A month after Babri Masjid was demolished in 1992, PV Narasimha Rao government passed the Acquisition of Certain Area at Ayodhya Ordinance.
It was made into a law which allowed the government to acquire 67 acres of land including the 2.77 acres which is disputed.
The extra land was acquired to facilitate the entry of devotees if the temple was ever built on site.
In the 1994 Ismail Faruqui v/s Union of India case, SC held the land acquisition was constitutional and that Muslim bodies have laid claim over only 0.313 acres of land where the mosque stood.
In June 1996, Nyas had asked the government for the excess land but the plea was rejected.
Subsequently, they approached Allahabad High Court but got rejected there too.
Then in 2002, VHP supporters gathered to do a shila pujan at the undisputed land. Back then, a cycle-rickshaw shop-owner, Mohammed Aslam Bhure, foiled their plans by approaching the SC.
The top court clearly stated no religious activity could be allowed to perform in the area.
A year later, in 2003, a constitution bench passed a similar order related to undisputed land.
The court relied on the 1994 judgment and said both lands are intrinsically connected.
When the Union of India, argued Bhure's petition was vague and 'beyond scope of Faruqui judgment', SC shot back.

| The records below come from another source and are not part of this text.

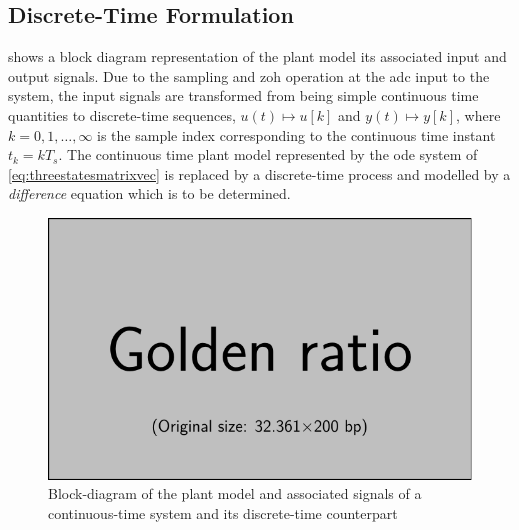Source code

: \subsection{Discrete-Time  Formulation}



 shows  a block  diagram representation of  the plant
model its associated input and output signals. Due to the sampling and \gls{zoh}
operation  at  the  \gls{adc}  input  to  the  system,  the  input  signals  are
transformed  from  being  simple  continuous time  quantities  to  discrete-time
sequences,  \ie{} $u(t)  \mapsto  u[k]$  and $y(t)  \mapsto  y[k]$,  where $k  =
0,1,\dots,∞$ is the sample index  corresponding to the continuous time instant
$t_k  = kT_s$.  The continuous  time plant  model represented  by the  \gls{ode}
system of \cref{eq:threestatesmatrixvec} is replaced  by a discrete-time process
and modelled by a \emph{difference} equation which is to be determined.

\begin{figure}[!htbp]
    \centering
    \includegraphics{placeholder_images/example-image-golden.pdf}
    \caption[Block-diagram of continuous and discrete-time systems]{Block-diagram of the plant model and associated signals of a continuous-time system and its discrete-time counterpart}
    \label{fig:blockdiagctsdisc}
\end{figure}



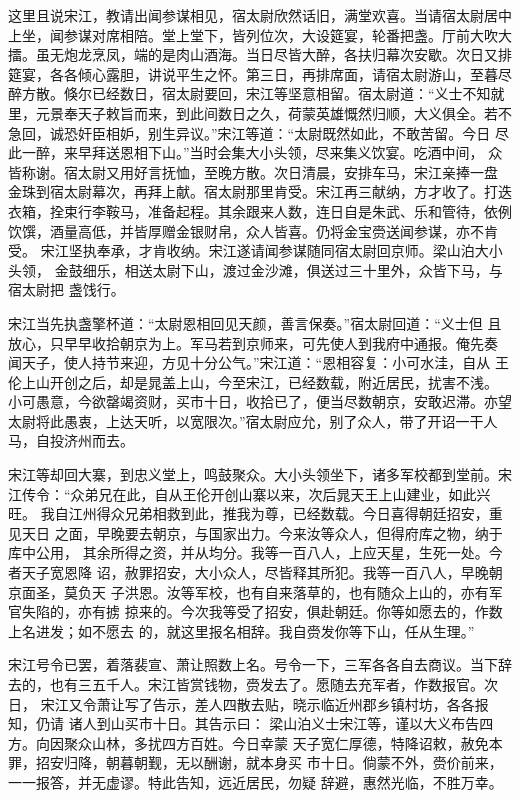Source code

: 这里且说宋江，教请出闻参谋相见，宿太尉欣然话旧，满堂欢喜。当请宿太尉居中
上坐，闻参谋对席相陪。堂上堂下，皆列位次，大设筵宴，轮番把盏。厅前大吹大
擂。虽无炮龙烹凤，端的是肉山酒海。当日尽皆大醉，各扶归幕次安歇。次日又排
筵宴，各各倾心露胆，讲说平生之怀。第三日，再排席面，请宿太尉游山，至暮尽
醉方散。倏尔已经数日，宿太尉要回，宋江等坚意相留。宿太尉道：“义士不知就
里，元景奉天子敕旨而来，到此间数日之久，荷蒙英雄慨然归顺，大义俱全。若不
急回，诚恐奸臣相妒，别生异议。”宋江等道：“太尉既然如此，不敢苦留。今日
尽此一醉，来早拜送恩相下山。”当时会集大小头领，尽来集义饮宴。吃酒中间，
众皆称谢。宿太尉又用好言抚恤，至晚方散。次日清晨，安排车马，宋江亲捧一盘
金珠到宿太尉幕次，再拜上献。宿太尉那里肯受。宋江再三献纳，方才收了。打迭
衣箱，拴束行李鞍马，准备起程。其余跟来人数，连日自是朱武、乐和管待，依例
饮馔，酒量高低，并皆厚赠金银财帛，众人皆喜。仍将金宝赍送闻参谋，亦不肯受。
宋江坚执奉承，才肯收纳。宋江遂请闻参谋随同宿太尉回京师。梁山泊大小头领，
金鼓细乐，相送太尉下山，渡过金沙滩，俱送过三十里外，众皆下马，与宿太尉把
盏饯行。

宋江当先执盏擎杯道：“太尉恩相回见天颜，善言保奏。”宿太尉回道：“义士但
且放心，只早早收拾朝京为上。军马若到京师来，可先使人到我府中通报。俺先奏
闻天子，使人持节来迎，方见十分公气。”宋江道：“恩相容复：小可水洼，自从
王伦上山开创之后，却是晁盖上山，今至宋江，已经数载，附近居民，扰害不浅。
小可愚意，今欲罄竭资财，买市十日，收拾已了，便当尽数朝京，安敢迟滞。亦望
太尉将此愚衷，上达天听，以宽限次。”宿太尉应允，别了众人，带了开诏一干人
马，自投济州而去。

宋江等却回大寨，到忠义堂上，鸣鼓聚众。大小头领坐下，诸多军校都到堂前。宋
江传令：“众弟兄在此，自从王伦开创山寨以来，次后晁天王上山建业，如此兴旺。
我自江州得众兄弟相救到此，推我为尊，已经数载。今日喜得朝廷招安，重见天日
之面，早晚要去朝京，与国家出力。今来汝等众人，但得府库之物，纳于库中公用，
其余所得之资，并从均分。我等一百八人，上应天星，生死一处。今者天子宽恩降
诏，赦罪招安，大小众人，尽皆释其所犯。我等一百八人，早晚朝京面圣，莫负天
子洪恩。汝等军校，也有自来落草的，也有随众上山的，亦有军官失陷的，亦有掳
掠来的。今次我等受了招安，俱赴朝廷。你等如愿去的，作数上名进发；如不愿去
的，就这里报名相辞。我自赍发你等下山，任从生理。”

宋江号令已罢，着落裴宣、萧让照数上名。号令一下，三军各各自去商议。当下辞
去的，也有三五千人。宋江皆赏钱物，赍发去了。愿随去充军者，作数报官。次日，
宋江又令萧让写了告示，差人四散去贴，晓示临近州郡乡镇村坊，各各报知，仍请
诸人到山买市十日。其告示曰：
梁山泊义士宋江等，谨以大义布告四方。向因聚众山林，多扰四方百姓。今日幸蒙
天子宽仁厚德，特降诏敕，赦免本罪，招安归降，朝暮朝觐，无以酬谢，就本身买
市十日。倘蒙不外，赍价前来，一一报答，并无虚谬。特此告知，远近居民，勿疑
辞避，惠然光临，不胜万幸。

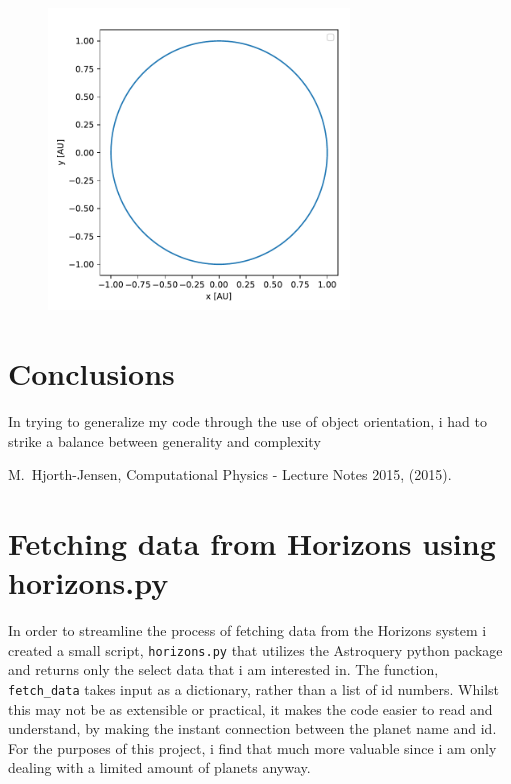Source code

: \documentclass[10pt,showpacs,preprintnumbers,footinbib,amsmath,amssymb,aps,prl,twocolumn,groupedaddress,superscriptaddress,showkeys]{revtex4-1}
\begin{document}
\begin{figure}[h!tb]
  \center
  \includegraphics[width=8cm]{figs/exb_orbit_verlet.pdf}
\end{figure}



\section{Conclusions}
  In trying to generalize my code through the use of object orientation, i had to strike a balance between generality and complexity

\begin{thebibliography}{99}
 M.~Hjorth-Jensen, Computational Physics - Lecture Notes 2015, (2015).
\end{thebibliography}

\appendix
\section{Fetching data from Horizons using horizons.py}
  In order to streamline the process of fetching data from the Horizons system i created a small script, \lstinline{horizons.py} that utilizes the Astroquery python package and returns only the select data that i am interested in. The function, \lstinline{fetch_data} takes input as a dictionary, rather than a list of id numbers. Whilst this may not be as extensible or practical, it makes the code easier to read and understand, by making the instant connection between the planet name and id. For the purposes of this project, i find that much more valuable since i am only dealing with a limited amount of planets anyway.
\end{document}
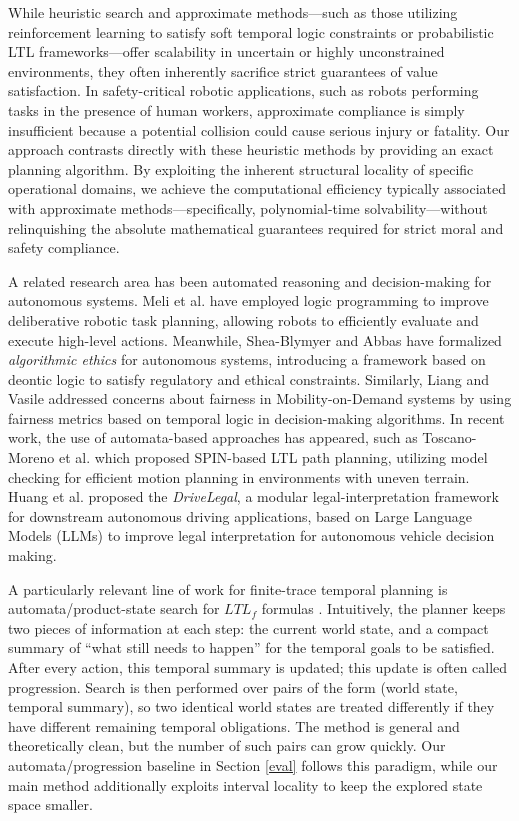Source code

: \documentclass[]{jair}
\begin{document}
While heuristic search and approximate methods—such as those utilizing reinforcement learning to satisfy soft temporal logic constraints or probabilistic LTL frameworks—offer scalability in uncertain or highly unconstrained environments, they often inherently sacrifice strict guarantees of value satisfaction. In safety-critical robotic applications, such as robots performing tasks in the presence of human workers, approximate compliance is simply insufficient because a potential collision could cause serious injury or fatality. Our approach contrasts directly with these heuristic methods by providing an exact planning algorithm. By exploiting the inherent structural locality of specific operational domains, we achieve the computational efficiency typically associated with approximate methods—specifically, polynomial-time solvability—without relinquishing the absolute mathematical guarantees required for strict moral and safety compliance.

A related research area has been automated reasoning and decision-making for autonomous systems. Meli et al. \cite{melilogic} have employed logic programming to improve deliberative robotic task planning, allowing robots to efficiently evaluate and execute high-level actions.
Meanwhile, Shea-Blymyer and Abbas \cite{10.1145/3460975} have formalized {\it algorithmic ethics} for autonomous systems, introducing a framework based on deontic logic \cite{von1951deontic} to satisfy regulatory and ethical constraints. Similarly, 
 Liang and Vasile \cite{fairplanning} addressed concerns about fairness in Mobility-on-Demand systems by using fairness metrics based on temporal logic in decision-making algorithms.
In recent work, the use of automata-based approaches has appeared, such as Toscano-Moreno et al. \cite{li2024spin} which proposed SPIN-based LTL path planning, utilizing model checking for efficient motion planning in environments with uneven terrain. Huang et al. \cite{HUANG2026131593} proposed the \emph{DriveLegal}, a modular legal-interpretation framework for downstream autonomous driving applications, based on Large Language Models (LLMs) to improve legal interpretation for autonomous vehicle decision making.

A particularly relevant line of work for finite-trace temporal planning is automata/product-state search for $LTL_f$ formulas \cite{degiacomo2013ltlf,camacho2018finite}. Intuitively, the planner keeps two pieces of information at each step: the current world state, and a compact summary of ``what still needs to happen'' for the temporal goals to be satisfied. After every action, this temporal summary is updated; this update is often called progression. Search is then performed over pairs of the form (world state, temporal summary), so two identical world states are treated differently if they have different remaining temporal obligations. The method is general and theoretically clean, but the number of such pairs can grow quickly. Our automata/progression baseline in Section \ref{eval} follows this paradigm, while our main method additionally exploits interval locality to keep the explored state space smaller.
\end{document}
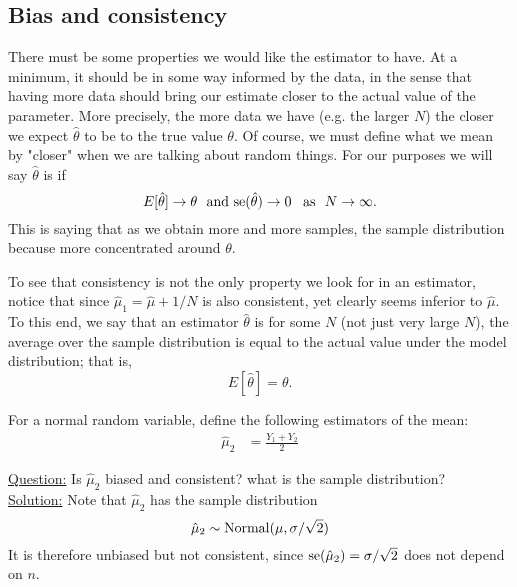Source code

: \subsection{Bias and consistency}

 There must be some properties we would like the estimator to have. At a minimum, it should be in some way informed by the data, in the sense that having more data should bring our estimate closer to the actual value of the parameter. More precisely, the more data we have (e.g. the larger $N$) the closer we expect $\hat{\theta}$ to be to the true value $\theta$. Of course, we must define what we mean by "closer" when we are talking about random things. 
For our purposes we will say $\hat{\theta}$ is  if 
\begin{equation*}
E[\hat{\theta}] \to \theta\,\,\text{ and } {\rm se}(\hat{\theta})  \to 0 \,\,\,\text{ as }\,\, N\to \infty. 
\end{equation*}
This is saying that as we obtain more and more samples, the sample distribution because more concentrated around $\theta$. 


To see that consistency is not the only property we look for in an estimator, notice that since $\hat{\mu}_1 = \hat{\mu} + 1/N$ is also consistent, yet clearly seems inferior to $\hat{\mu}$. To this end, we say that an estimator $\hat{\theta}$ is  for some $N$ (not just very large $N$), the average over the sample distribution is equal to the actual value under the model distribution; that is, 
\begin{equation*}
E[\hat{\theta}] = \theta. 
\end{equation*} 

\begin{example}
For a normal random variable, define the following estimators of the mean:
\begin{align*}
\hat{\mu}_2 &= \frac{Y_1 + Y_2}{2}
\end{align*}

\noindent
\underline{Question:}  Is $\hat{\mu}_2$ biased and consistent? what is the sample distribution?\\


\noindent
\underline{Solution:}
Note that $\hat{\mu}_2$ has the sample distribution 
\begin{equation*}
\hat{\mu}_2  \sim {\rm Normal}(\mu,\sigma/\sqrt{2})
\end{equation*}
It is therefore unbiased but not consistent, since ${\rm se}(\hat{\mu}_2) = \sigma/\sqrt{2}$ does not depend on $n$. 
\end{example}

It said, "The Preamble to the Act itself discloses that the objective of the enactment is the maintenance of harmony between different communities in the country and to maintain public order."
Further, the court said if Muslims win the title suit, their success should not be thwarted by Hindu bodies exercising their rights.
The court also added that since the status quo has been maintained since 1992 and the case is pending in courts, it won't be appropriate to disturb the state of affairs.
It added 'preservation of property' in its 'original condition' was necessary.